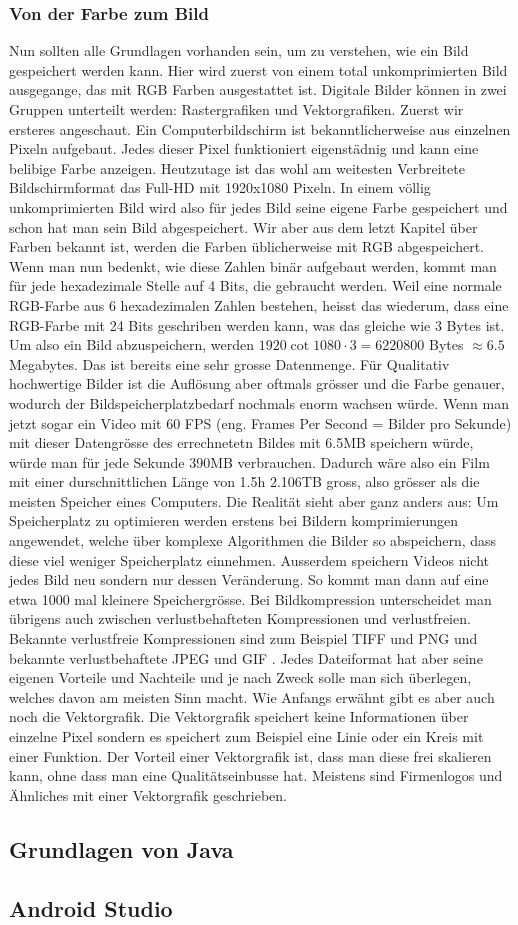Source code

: \subsubsection{Von der Farbe zum Bild}
Nun sollten alle Grundlagen vorhanden sein, um zu verstehen, wie ein Bild gespeichert werden kann. Hier wird zuerst von einem total unkomprimierten Bild ausgegange, das mit RGB Farben ausgestattet ist. Digitale Bilder können in zwei Gruppen unterteilt werden: Rastergrafiken und Vektorgrafiken. Zuerst wir ersteres angeschaut. Ein Computerbildschirm ist bekanntlicherweise aus einzelnen Pixeln aufgebaut. Jedes dieser Pixel funktioniert eigenstädnig und kann eine belibige Farbe anzeigen. Heutzutage ist das wohl am weitesten Verbreitete Bildschirmformat das Full-HD mit 1920x1080 Pixeln. In einem völlig unkomprimierten Bild wird also für jedes Bild seine eigene Farbe gespeichert und schon hat man sein Bild abgespeichert. Wir aber aus dem letzt Kapitel über Farben bekannt ist, werden die Farben üblicherweise mit RGB abgespeichert. Wenn man nun bedenkt, wie diese Zahlen binär aufgebaut werden, kommt man für jede hexadezimale Stelle auf 4 Bits, die gebraucht werden. Weil eine normale RGB-Farbe aus 6 hexadezimalen Zahlen bestehen, heisst das wiederum, dass eine RGB-Farbe mit 24 Bits geschriben werden kann, was das gleiche wie 3 Bytes ist. Um also ein Bild abzuspeichern, werden $1920 \cot 1080 \cdot 3=6220800$ Bytes $ \approx  6.5$ Megabytes. Das ist bereits eine sehr grosse Datenmenge. Für Qualitativ hochwertige Bilder ist die Auflösung aber oftmals grösser und die Farbe genauer, wodurch der Bildspeicherplatzbedarf nochmals enorm wachsen würde. Wenn man jetzt sogar ein Video mit 60 FPS (eng. Frames Per Second = Bilder pro Sekunde) mit dieser Datengrösse des errechnetetn Bildes mit 6.5MB  speichern würde, würde man für jede Sekunde 390MB verbrauchen. Dadurch wäre also ein Film mit einer durschnittlichen Länge von 1.5h 2.106TB gross, also grösser als die meisten Speicher eines Computers. Die Realität sieht aber ganz anders aus: Um Speicherplatz zu optimieren werden erstens bei Bildern komprimierungen angewendet, welche über komplexe Algorithmen die Bilder so abspeichern, dass diese viel weniger Speicherplatz einnehmen. Ausserdem speichern Videos nicht jedes Bild neu sondern nur dessen Veränderung. So kommt man dann auf eine etwa 1000 mal kleinere Speichergrösse. Bei Bildkompression unterscheidet man übrigens auch zwischen verlustbehafteten Kompressionen und verlustfreien. Bekannte verlustfreie Kompressionen sind zum Beispiel TIFF und PNG und bekannte verlustbehaftete JPEG und GIF \cite{Dateiformate}. Jedes Dateiformat hat aber seine eigenen Vorteile und Nachteile und je nach Zweck solle man sich überlegen, welches davon am meisten Sinn macht. Wie Anfangs erwähnt gibt es aber auch noch die Vektorgrafik. Die Vektorgrafik speichert keine Informationen über einzelne Pixel sondern es speichert zum Beispiel eine Linie oder ein Kreis mit einer Funktion. Der Vorteil einer Vektorgrafik ist, dass man diese frei skalieren kann, ohne dass man eine Qualitätseinbusse hat. Meistens sind Firmenlogos und Ähnliches mit einer Vektorgrafik geschrieben.
\subsection{Grundlagen von Java}

\subsection{Android Studio}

- **Directions**: With the pictures left out, transcribe the material exactly.

- **Completed exercise**:
Source code

: \subsubsection{Von der Farbe zum Bild}
Nun sollten alle Grundlagen vorhanden sein, um zu verstehen, wie ein Bild gespeichert werden kann. Hier wird zuerst von einem total unkomprimierten Bild ausgegange, das mit RGB Farben ausgestattet ist. Digitale Bilder können in zwei Gruppen unterteilt werden: Rastergrafiken und Vektorgrafiken. Zuerst wir ersteres angeschaut. Ein Computerbildschirm ist bekanntlicherweise aus einzelnen Pixeln aufgebaut. Jedes dieser Pixel funktioniert eigenstädnig und kann eine belibige Farbe anzeigen. Heutzutage ist das wohl am weitesten Verbreitete Bildschirmformat das Full-HD mit 1920x1080 Pixeln. In einem völlig unkomprimierten Bild wird also für jedes Bild seine eigene Farbe gespeichert und schon hat man sein Bild abgespeichert. Wir aber aus dem letzt Kapitel über Farben bekannt ist, werden die Farben üblicherweise mit RGB abgespeichert. Wenn man nun bedenkt, wie diese Zahlen binär aufgebaut werden, kommt man für jede hexadezimale Stelle auf 4 Bits, die gebraucht werden. Weil eine normale RGB-Farbe aus 6 hexadezimalen Zahlen bestehen, heisst das wiederum, dass eine RGB-Farbe mit 24 Bits geschriben werden kann, was das gleiche wie 3 Bytes ist. Um also ein Bild abzuspeichern, werden $1920 \cot 1080 \cdot 3=6220800$ Bytes $ \approx  6.5$ Megabytes. Das ist bereits eine sehr grosse Datenmenge. Für Qualitativ hochwertige Bilder ist die Auflösung aber oftmals grösser und die Farbe genauer, wodurch der Bildspeicherplatzbedarf nochmals enorm wachsen würde. Wenn man jetzt sogar ein Video mit 60 FPS (eng. Frames Per Second = Bilder pro Sekunde) mit dieser Datengrösse des errechnetetn Bildes mit 6.5MB  speichern würde, würde man für jede Sekunde 390MB verbrauchen. Dadurch wäre also ein Film mit einer durschnittlichen Länge von 1.5h 2.106TB gross, also grösser als die meisten Speicher eines Computers. Die Realität sieht aber ganz anders aus: Um Speicherplatz zu optimieren werden erstens bei Bildern komprimierungen angewendet, welche über komplexe Algorithmen die Bilder so abspeichern, dass diese viel weniger Speicherplatz einnehmen. Ausserdem speichern Videos nicht jedes Bild neu sondern nur dessen Veränderung. So kommt man dann auf eine etwa 1000 mal kleinere Speichergrösse. Bei Bildkompression unterscheidet man übrigens auch zwischen verlustbehafteten Kompressionen und verlustfreien. Bekannte verlustfreie Kompressionen sind zum Beispiel TIFF und PNG und bekannte verlustbehaftete JPEG und GIF \cite{Dateiformate}. Jedes Dateiformat hat aber seine eigenen Vorteile und Nachteile und je nach Zweck solle man sich überlegen, welches davon am meisten Sinn macht. Wie Anfangs erwähnt gibt es aber auch noch die Vektorgrafik. Die Vektorgrafik speichert keine Informationen über einzelne Pixel sondern es speichert zum Beispiel eine Linie oder ein Kreis mit einer Funktion. Der Vorteil einer Vektorgrafik ist, dass man diese frei skalieren kann, ohne dass man eine Qualitätseinbusse hat. Meistens sind Firmenlogos und Ähnliches mit einer Vektorgrafik geschrieben.
\subsection{Grundlagen von Java}

\subsection{Android Studio}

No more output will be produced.